Posted on 06/29/2008 2:29:31 PM PDT by NYer

Over at A Conservative Blog for Peace, an interesting discussion has been in process. Namely, on the recent phenomena of the Orthodox “Western Rite“. The combox discussion can be found here.

The Western Rite Orthodox concept has been around for about 100 years. Not to be confused with the Eastern notion that the west “used to be” Orthodox prior to 1054 (but no longer is) when I speak of WRO, I mean to discuss the movement to create parishes worshipping according to traditional western styles under Eastern Orthodox bishops.

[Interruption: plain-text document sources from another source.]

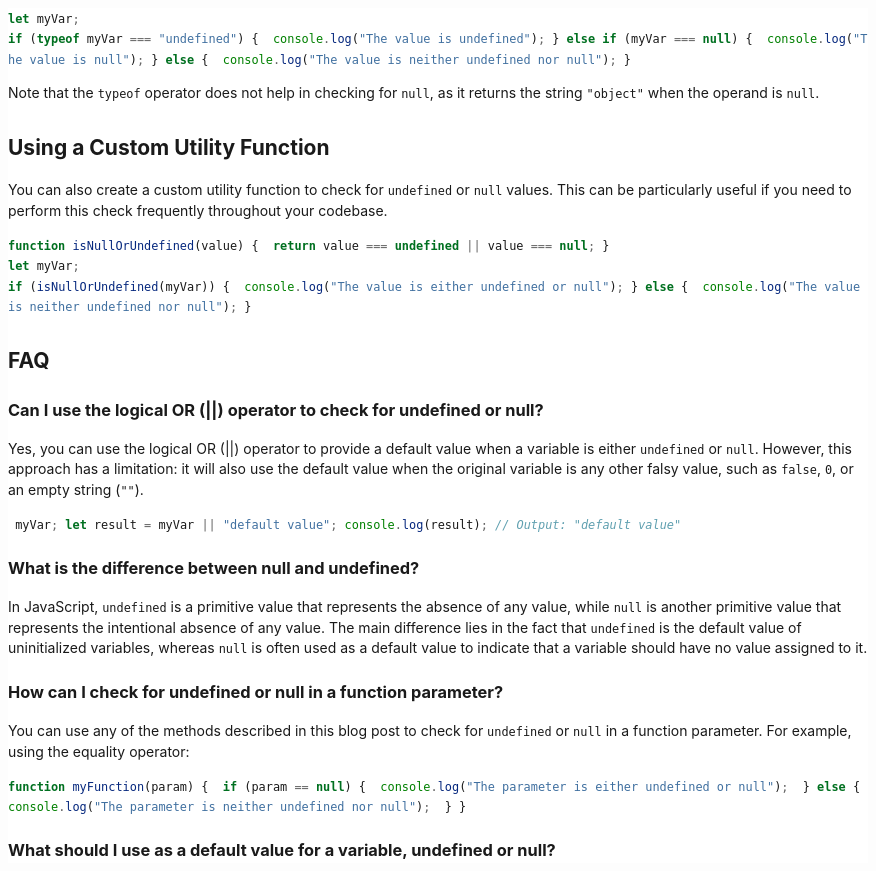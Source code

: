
 ```javascript
let myVar; 
if (typeof myVar === "undefined") {  console.log("The value is undefined"); } else if (myVar === null) {  console.log("The value is null"); } else {  console.log("The value is neither undefined nor null"); }
```

Note that the `typeof` operator does not help in checking for `null`, as it returns the string `"object"` when the operand is `null`.

## Using a Custom Utility Function

You can also create a custom utility function to check for `undefined` or `null` values. This can be particularly useful if you need to perform this check frequently throughout your codebase.

```javascript
function isNullOrUndefined(value) {  return value === undefined || value === null; } 
let myVar; 
if (isNullOrUndefined(myVar)) {  console.log("The value is either undefined or null"); } else {  console.log("The value is neither undefined nor null"); }
```

## FAQ

### Can I use the logical OR (||) operator to check for undefined or null?

Yes, you can use the logical OR (||) operator to provide a default value when a variable is either `undefined` or `null`. However, this approach has a limitation: it will also use the default value when the original variable is any other falsy value, such as `false`, `0`, or an empty string (`""`).

```javascript
 myVar; let result = myVar || "default value"; console.log(result); // Output: "default value"
 ```

### What is the difference between null and undefined?

In JavaScript, `undefined` is a primitive value that represents the absence of any value, while `null` is another primitive value that represents the intentional absence of any value. The main difference lies in the fact that `undefined` is the default value of uninitialized variables, whereas `null` is often used as a default value to indicate that a variable should have no value assigned to it.

### How can I check for undefined or null in a function parameter?

You can use any of the methods described in this blog post to check for `undefined` or `null` in a function parameter. For example, using the equality operator:

```javascript
function myFunction(param) {  if (param == null) {  console.log("The parameter is either undefined or null");  } else {  console.log("The parameter is neither undefined nor null");  } }
```

### What should I use as a default value for a variable, undefined or null?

Like Eastern Catholics who are Easterners in communion with the Roman See, the broad idea here was that these folks would be Latins in communion with Orthodoxy. The main reason and focus for this sort of effort has often been to accommodate Anglicans and Ultrajectines and Catholics.

The history of WRO has been an interesting one. A good deal of the finer points of its creation and authorization have been hotly disputed by the concept’s defenders and detractors. Opinions vary on the wisdom. indeed the very “Orthodoxy” of this movement both by non-Orthodox and Orthodox, Easterners and Westerners alike…

Debates have raged over whether their should be any attempt at a Western rite, (some feeling it is devisive in creating an additional subset in the west among Orthodox who are already divided by jurisdictionalism, others feeling it is a legitimate way to “grow Orthodoxy”. Others have raised issue with the most commonly celebrated liturgy - a version of Cramner’s BCP….

In the past decade there has been a rise in interest in the idea of WRO - especially among Anglicans, Continuing Anglicans and some ex-CEC folks. Some have decided to pursue Orthodoxy through the Western Rite…

Last month this issue came up on the On Our Way Home Forum. It was there that I had first posted a version of the response below. I was made to think about it again this week when I read the comments of one poster over at A Conservative Blog For Peace:
For me, “Is [WRO] really Orthodox?” is an
important question. And I usually get three types of answers:
1. It not an important question. Full stop.
2. Yes, its Orthodox because my Bishop says so. Full stop.
3. No, its not Orthodox because all things Western are now null and void and irredeemable. Full Stop.
My thinking on the matter?
Some speak emphatically of “The Church has said the Western rite is Orthodox” as though a universally accepted mechanism is in place to validate, promulgate and receive this modern expression. I ask, how does one feel comfortable asserting “the church” has roundly endorsed this liturgical expression as being fully Orthodox?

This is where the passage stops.